API portals and marketplaces enable API discovery and access. Thought must be applied to the appropriate delineation of domains, each with a portal and guidelines for those portals. Portals are the access point for developers. They allow both human and AI actors to engage with your API program.

Identify which type of business trends and API technology innovations impact the API program. Develop processes for monitoring and engaging these trends and innovations. These policies and processes inform API strategy decisions as well as business strategy decisions.

AIR framework for managing API management paul dumas

Figure A: The AIR framework. The figure outlines the scope and topics of each AIR dimension, and the API management components and policies for which it provides guidance.

Example: Ford Pro API Program

AIR is a proposed framework, so no existing case studies exist. However, there are examples of how its principles and approach have been successfully implemented. One example of this is the Ford Pro API program.

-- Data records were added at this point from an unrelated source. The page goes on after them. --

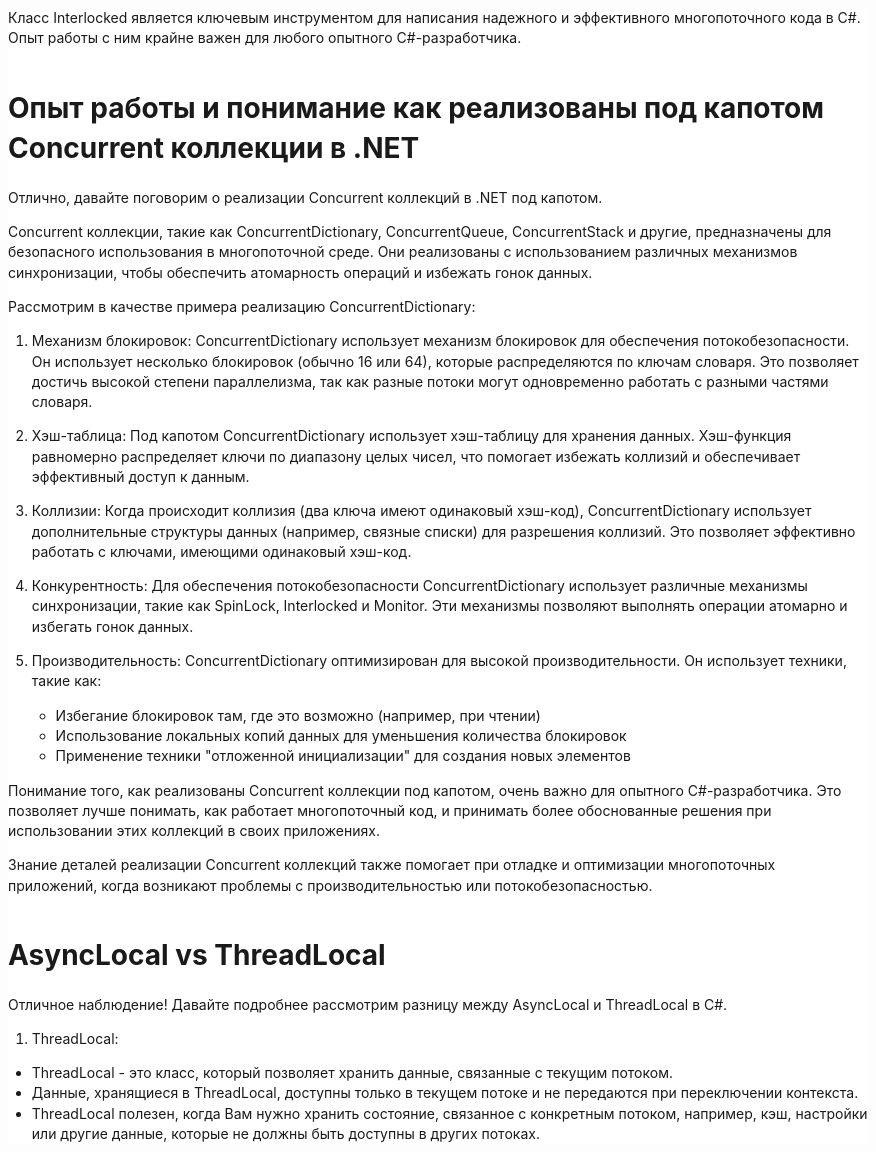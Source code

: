 Класс Interlocked является ключевым инструментом для написания надежного и эффективного многопоточного кода в C#. Опыт работы с ним крайне важен для любого опытного C#-разработчика.

# Опыт работы и понимание как реализованы под капотом Concurrent коллекции в .NET
Отлично, давайте поговорим о реализации Concurrent коллекций в .NET под капотом.

Concurrent коллекции, такие как ConcurrentDictionary, ConcurrentQueue, ConcurrentStack и другие, предназначены для безопасного использования в многопоточной среде. Они реализованы с использованием различных механизмов синхронизации, чтобы обеспечить атомарность операций и избежать гонок данных.

Рассмотрим в качестве примера реализацию ConcurrentDictionary:

1. Механизм блокировок: ConcurrentDictionary использует механизм блокировок для обеспечения потокобезопасности. Он использует несколько блокировок (обычно 16 или 64), которые распределяются по ключам словаря. Это позволяет достичь высокой степени параллелизма, так как разные потоки могут одновременно работать с разными частями словаря.

2. Хэш-таблица: Под капотом ConcurrentDictionary использует хэш-таблицу для хранения данных. Хэш-функция равномерно распределяет ключи по диапазону целых чисел, что помогает избежать коллизий и обеспечивает эффективный доступ к данным.

3. Коллизии: Когда происходит коллизия (два ключа имеют одинаковый хэш-код), ConcurrentDictionary использует дополнительные структуры данных (например, связные списки) для разрешения коллизий. Это позволяет эффективно работать с ключами, имеющими одинаковый хэш-код.

4. Конкурентность: Для обеспечения потокобезопасности ConcurrentDictionary использует различные механизмы синхронизации, такие как SpinLock, Interlocked и Monitor. Эти механизмы позволяют выполнять операции атомарно и избегать гонок данных.

5. Производительность: ConcurrentDictionary оптимизирован для высокой производительности. Он использует техники, такие как:

    - Избегание блокировок там, где это возможно (например, при чтении)
    - Использование локальных копий данных для уменьшения количества блокировок
    - Применение техники "отложенной инициализации" для создания новых элементов

Понимание того, как реализованы Concurrent коллекции под капотом, очень важно для опытного C#-разработчика. Это позволяет лучше понимать, как работает многопоточный код, и принимать более обоснованные решения при использовании этих коллекций в своих приложениях.

Знание деталей реализации Concurrent коллекций также помогает при отладке и оптимизации многопоточных приложений, когда возникают проблемы с производительностью или потокобезопасностью.

# AsyncLocal vs ThreadLocal
Отличное наблюдение! Давайте подробнее рассмотрим разницу между AsyncLocal и ThreadLocal в C#.

1. ThreadLocal:

- ThreadLocal - это класс, который позволяет хранить данные, связанные с текущим потоком.
- Данные, хранящиеся в ThreadLocal, доступны только в текущем потоке и не передаются при переключении контекста.
- ThreadLocal полезен, когда Вам нужно хранить состояние, связанное с конкретным потоком, например, кэш, настройки или другие данные, которые не должны быть доступны в других потоках.
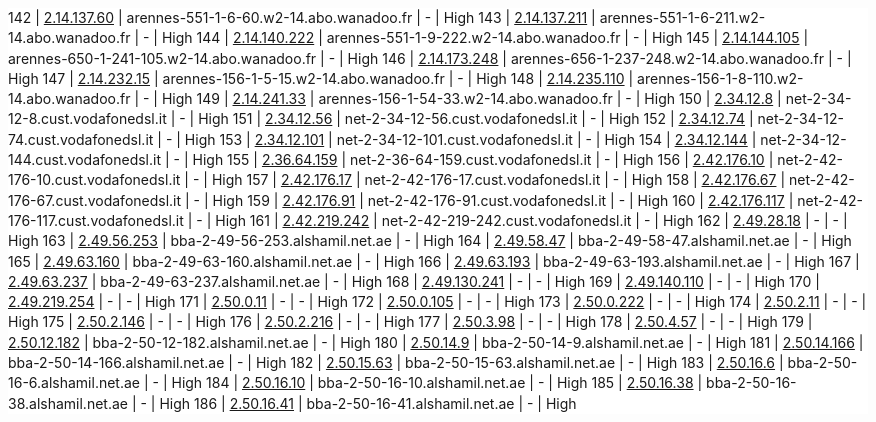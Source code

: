 142 | [2.14.137.60](https://vuldb.com/?ip.2.14.137.60) | arennes-551-1-6-60.w2-14.abo.wanadoo.fr | - | High
143 | [2.14.137.211](https://vuldb.com/?ip.2.14.137.211) | arennes-551-1-6-211.w2-14.abo.wanadoo.fr | - | High
144 | [2.14.140.222](https://vuldb.com/?ip.2.14.140.222) | arennes-551-1-9-222.w2-14.abo.wanadoo.fr | - | High
145 | [2.14.144.105](https://vuldb.com/?ip.2.14.144.105) | arennes-650-1-241-105.w2-14.abo.wanadoo.fr | - | High
146 | [2.14.173.248](https://vuldb.com/?ip.2.14.173.248) | arennes-656-1-237-248.w2-14.abo.wanadoo.fr | - | High
147 | [2.14.232.15](https://vuldb.com/?ip.2.14.232.15) | arennes-156-1-5-15.w2-14.abo.wanadoo.fr | - | High
148 | [2.14.235.110](https://vuldb.com/?ip.2.14.235.110) | arennes-156-1-8-110.w2-14.abo.wanadoo.fr | - | High
149 | [2.14.241.33](https://vuldb.com/?ip.2.14.241.33) | arennes-156-1-54-33.w2-14.abo.wanadoo.fr | - | High
150 | [2.34.12.8](https://vuldb.com/?ip.2.34.12.8) | net-2-34-12-8.cust.vodafonedsl.it | - | High
151 | [2.34.12.56](https://vuldb.com/?ip.2.34.12.56) | net-2-34-12-56.cust.vodafonedsl.it | - | High
152 | [2.34.12.74](https://vuldb.com/?ip.2.34.12.74) | net-2-34-12-74.cust.vodafonedsl.it | - | High
153 | [2.34.12.101](https://vuldb.com/?ip.2.34.12.101) | net-2-34-12-101.cust.vodafonedsl.it | - | High
154 | [2.34.12.144](https://vuldb.com/?ip.2.34.12.144) | net-2-34-12-144.cust.vodafonedsl.it | - | High
155 | [2.36.64.159](https://vuldb.com/?ip.2.36.64.159) | net-2-36-64-159.cust.vodafonedsl.it | - | High
156 | [2.42.176.10](https://vuldb.com/?ip.2.42.176.10) | net-2-42-176-10.cust.vodafonedsl.it | - | High
157 | [2.42.176.17](https://vuldb.com/?ip.2.42.176.17) | net-2-42-176-17.cust.vodafonedsl.it | - | High
158 | [2.42.176.67](https://vuldb.com/?ip.2.42.176.67) | net-2-42-176-67.cust.vodafonedsl.it | - | High
159 | [2.42.176.91](https://vuldb.com/?ip.2.42.176.91) | net-2-42-176-91.cust.vodafonedsl.it | - | High
160 | [2.42.176.117](https://vuldb.com/?ip.2.42.176.117) | net-2-42-176-117.cust.vodafonedsl.it | - | High
161 | [2.42.219.242](https://vuldb.com/?ip.2.42.219.242) | net-2-42-219-242.cust.vodafonedsl.it | - | High
162 | [2.49.28.18](https://vuldb.com/?ip.2.49.28.18) | - | - | High
163 | [2.49.56.253](https://vuldb.com/?ip.2.49.56.253) | bba-2-49-56-253.alshamil.net.ae | - | High
164 | [2.49.58.47](https://vuldb.com/?ip.2.49.58.47) | bba-2-49-58-47.alshamil.net.ae | - | High
165 | [2.49.63.160](https://vuldb.com/?ip.2.49.63.160) | bba-2-49-63-160.alshamil.net.ae | - | High
166 | [2.49.63.193](https://vuldb.com/?ip.2.49.63.193) | bba-2-49-63-193.alshamil.net.ae | - | High
167 | [2.49.63.237](https://vuldb.com/?ip.2.49.63.237) | bba-2-49-63-237.alshamil.net.ae | - | High
168 | [2.49.130.241](https://vuldb.com/?ip.2.49.130.241) | - | - | High
169 | [2.49.140.110](https://vuldb.com/?ip.2.49.140.110) | - | - | High
170 | [2.49.219.254](https://vuldb.com/?ip.2.49.219.254) | - | - | High
171 | [2.50.0.11](https://vuldb.com/?ip.2.50.0.11) | - | - | High
172 | [2.50.0.105](https://vuldb.com/?ip.2.50.0.105) | - | - | High
173 | [2.50.0.222](https://vuldb.com/?ip.2.50.0.222) | - | - | High
174 | [2.50.2.11](https://vuldb.com/?ip.2.50.2.11) | - | - | High
175 | [2.50.2.146](https://vuldb.com/?ip.2.50.2.146) | - | - | High
176 | [2.50.2.216](https://vuldb.com/?ip.2.50.2.216) | - | - | High
177 | [2.50.3.98](https://vuldb.com/?ip.2.50.3.98) | - | - | High
178 | [2.50.4.57](https://vuldb.com/?ip.2.50.4.57) | - | - | High
179 | [2.50.12.182](https://vuldb.com/?ip.2.50.12.182) | bba-2-50-12-182.alshamil.net.ae | - | High
180 | [2.50.14.9](https://vuldb.com/?ip.2.50.14.9) | bba-2-50-14-9.alshamil.net.ae | - | High
181 | [2.50.14.166](https://vuldb.com/?ip.2.50.14.166) | bba-2-50-14-166.alshamil.net.ae | - | High
182 | [2.50.15.63](https://vuldb.com/?ip.2.50.15.63) | bba-2-50-15-63.alshamil.net.ae | - | High
183 | [2.50.16.6](https://vuldb.com/?ip.2.50.16.6) | bba-2-50-16-6.alshamil.net.ae | - | High
184 | [2.50.16.10](https://vuldb.com/?ip.2.50.16.10) | bba-2-50-16-10.alshamil.net.ae | - | High
185 | [2.50.16.38](https://vuldb.com/?ip.2.50.16.38) | bba-2-50-16-38.alshamil.net.ae | - | High
186 | [2.50.16.41](https://vuldb.com/?ip.2.50.16.41) | bba-2-50-16-41.alshamil.net.ae | - | High
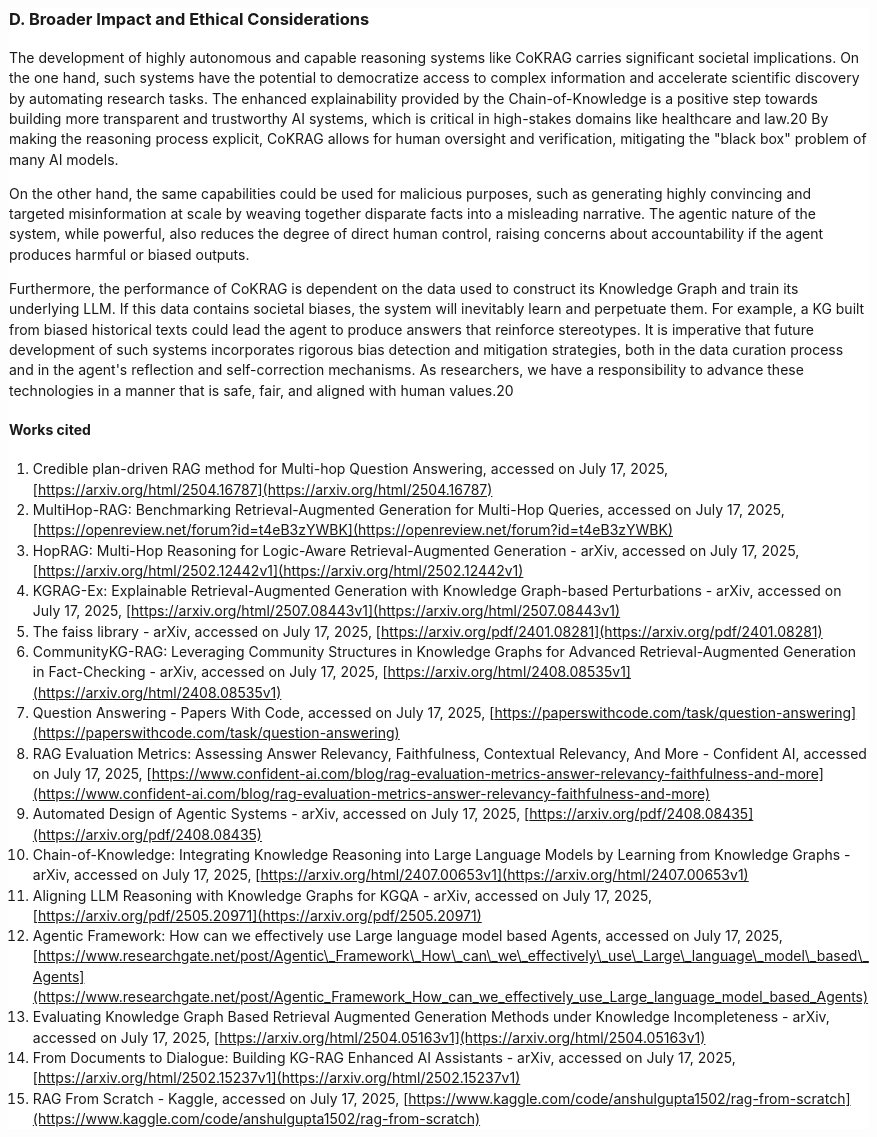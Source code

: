 ### **D. Broader Impact and Ethical Considerations**

The development of highly autonomous and capable reasoning systems like CoKRAG carries significant societal implications. On the one hand, such systems have the potential to democratize access to complex information and accelerate scientific discovery by automating research tasks. The enhanced explainability provided by the Chain-of-Knowledge is a positive step towards building more transparent and trustworthy AI systems, which is critical in high-stakes domains like healthcare and law.20 By making the reasoning process explicit, CoKRAG allows for human oversight and verification, mitigating the "black box" problem of many AI models.

On the other hand, the same capabilities could be used for malicious purposes, such as generating highly convincing and targeted misinformation at scale by weaving together disparate facts into a misleading narrative. The agentic nature of the system, while powerful, also reduces the degree of direct human control, raising concerns about accountability if the agent produces harmful or biased outputs.

Furthermore, the performance of CoKRAG is dependent on the data used to construct its Knowledge Graph and train its underlying LLM. If this data contains societal biases, the system will inevitably learn and perpetuate them. For example, a KG built from biased historical texts could lead the agent to produce answers that reinforce stereotypes. It is imperative that future development of such systems incorporates rigorous bias detection and mitigation strategies, both in the data curation process and in the agent's reflection and self-correction mechanisms. As researchers, we have a responsibility to advance these technologies in a manner that is safe, fair, and aligned with human values.20

#### **Works cited**

1. Credible plan-driven RAG method for Multi-hop Question Answering, accessed on July 17, 2025, [https://arxiv.org/html/2504.16787](https://arxiv.org/html/2504.16787)  
2. MultiHop-RAG: Benchmarking Retrieval-Augmented Generation for Multi-Hop Queries, accessed on July 17, 2025, [https://openreview.net/forum?id=t4eB3zYWBK](https://openreview.net/forum?id=t4eB3zYWBK)  
3. HopRAG: Multi-Hop Reasoning for Logic-Aware Retrieval-Augmented Generation \- arXiv, accessed on July 17, 2025, [https://arxiv.org/html/2502.12442v1](https://arxiv.org/html/2502.12442v1)  
4. KGRAG-Ex: Explainable Retrieval-Augmented Generation with Knowledge Graph-based Perturbations \- arXiv, accessed on July 17, 2025, [https://arxiv.org/html/2507.08443v1](https://arxiv.org/html/2507.08443v1)  
5. The faiss library \- arXiv, accessed on July 17, 2025, [https://arxiv.org/pdf/2401.08281](https://arxiv.org/pdf/2401.08281)  
6. CommunityKG-RAG: Leveraging Community Structures in Knowledge Graphs for Advanced Retrieval-Augmented Generation in Fact-Checking \- arXiv, accessed on July 17, 2025, [https://arxiv.org/html/2408.08535v1](https://arxiv.org/html/2408.08535v1)  
7. Question Answering \- Papers With Code, accessed on July 17, 2025, [https://paperswithcode.com/task/question-answering](https://paperswithcode.com/task/question-answering)  
8. RAG Evaluation Metrics: Assessing Answer Relevancy, Faithfulness, Contextual Relevancy, And More \- Confident AI, accessed on July 17, 2025, [https://www.confident-ai.com/blog/rag-evaluation-metrics-answer-relevancy-faithfulness-and-more](https://www.confident-ai.com/blog/rag-evaluation-metrics-answer-relevancy-faithfulness-and-more)  
9. Automated Design of Agentic Systems \- arXiv, accessed on July 17, 2025, [https://arxiv.org/pdf/2408.08435](https://arxiv.org/pdf/2408.08435)  
10. Chain-of-Knowledge: Integrating Knowledge Reasoning into Large Language Models by Learning from Knowledge Graphs \- arXiv, accessed on July 17, 2025, [https://arxiv.org/html/2407.00653v1](https://arxiv.org/html/2407.00653v1)  
11. Aligning LLM Reasoning with Knowledge Graphs for KGQA \- arXiv, accessed on July 17, 2025, [https://arxiv.org/pdf/2505.20971](https://arxiv.org/pdf/2505.20971)  
12. Agentic Framework: How can we effectively use Large language model based Agents, accessed on July 17, 2025, [https://www.researchgate.net/post/Agentic\_Framework\_How\_can\_we\_effectively\_use\_Large\_language\_model\_based\_Agents](https://www.researchgate.net/post/Agentic_Framework_How_can_we_effectively_use_Large_language_model_based_Agents)  
13. Evaluating Knowledge Graph Based Retrieval Augmented Generation Methods under Knowledge Incompleteness \- arXiv, accessed on July 17, 2025, [https://arxiv.org/html/2504.05163v1](https://arxiv.org/html/2504.05163v1)  
14. From Documents to Dialogue: Building KG-RAG Enhanced AI Assistants \- arXiv, accessed on July 17, 2025, [https://arxiv.org/html/2502.15237v1](https://arxiv.org/html/2502.15237v1)  
15. RAG From Scratch \- Kaggle, accessed on July 17, 2025, [https://www.kaggle.com/code/anshulgupta1502/rag-from-scratch](https://www.kaggle.com/code/anshulgupta1502/rag-from-scratch)  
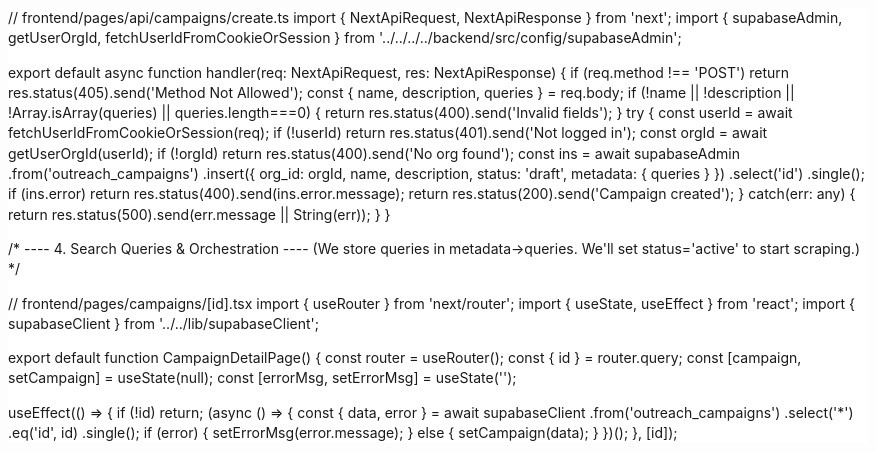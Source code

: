 // frontend/pages/api/campaigns/create.ts
import { NextApiRequest, NextApiResponse } from 'next';
import { supabaseAdmin, getUserOrgId, fetchUserIdFromCookieOrSession } from '../../../../backend/src/config/supabaseAdmin';

export default async function handler(req: NextApiRequest, res: NextApiResponse) {
  if (req.method !== 'POST') return res.status(405).send('Method Not Allowed');
  const { name, description, queries } = req.body;
  if (!name || !description || !Array.isArray(queries) || queries.length===0) {
    return res.status(400).send('Invalid fields');
  }
  try {
    const userId = await fetchUserIdFromCookieOrSession(req);
    if (!userId) return res.status(401).send('Not logged in');
    const orgId = await getUserOrgId(userId);
    if (!orgId) return res.status(400).send('No org found');
    const ins = await supabaseAdmin
      .from('outreach_campaigns')
      .insert({
        org_id: orgId,
        name,
        description,
        status: 'draft',
        metadata: { queries }
      })
      .select('id')
      .single();
    if (ins.error) return res.status(400).send(ins.error.message);
    return res.status(200).send('Campaign created');
  } catch(err: any) {
    return res.status(500).send(err.message || String(err));
  }
}

/* 
---- 4. Search Queries & Orchestration ----
   (We store queries in metadata->queries. 
    We'll set status='active' to start scraping.)
*/

// frontend/pages/campaigns/[id].tsx
import { useRouter } from 'next/router';
import { useState, useEffect } from 'react';
import { supabaseClient } from '../../lib/supabaseClient';

export default function CampaignDetailPage() {
  const router = useRouter();
  const { id } = router.query;
  const [campaign, setCampaign] = useState<any>(null);
  const [errorMsg, setErrorMsg] = useState('');

  useEffect(() => {
    if (!id) return;
    (async () => {
      const { data, error } = await supabaseClient
        .from('outreach_campaigns')
        .select('*')
        .eq('id', id)
        .single();
      if (error) {
        setErrorMsg(error.message);
      } else {
        setCampaign(data);
      }
    })();
  }, [id]);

Vehicles delivered through Ford Pro are highly connected commercial vehicles and offer the opportunity to collect large amounts of data. Ford Pro, with the leadership of John Musser, created a SaaS product that provides data and analytics to help Ford Pro customers maximize vehicle performance and, ultimately, vehicle investment.

Architecture

Ford Pro took the approach of fully architecting the APIs needed to collect vehicle data and the APIs required to deliver autonomous analytics to customers.

Implementation

Ford has positioned itself as a software-defined vehicle (SDV) manufacturer. This API program implementation centered around the internet of things (IoT), software as a service (SaaS), and the latest offerings on the Google Cloud Platform (GCP).

Relevance

The Ford Pro API program needed to remain current with technologies in the commercial vehicle space, cloud technologies, and API best practices for creating great developer experiences and consumer experiences.

With these guiding elements, Ford Pro created an API strategy and, ultimately, an API program that accelerated Ford’s pivot into a software company.

Conclusion

The AIR framework is a guide for authoring a successful API strategy that will support and collaborate with your business, application, and data strategies. It also reminds the designer that API strategies must be created to navigate change quickly, appropriately, and cost effectively.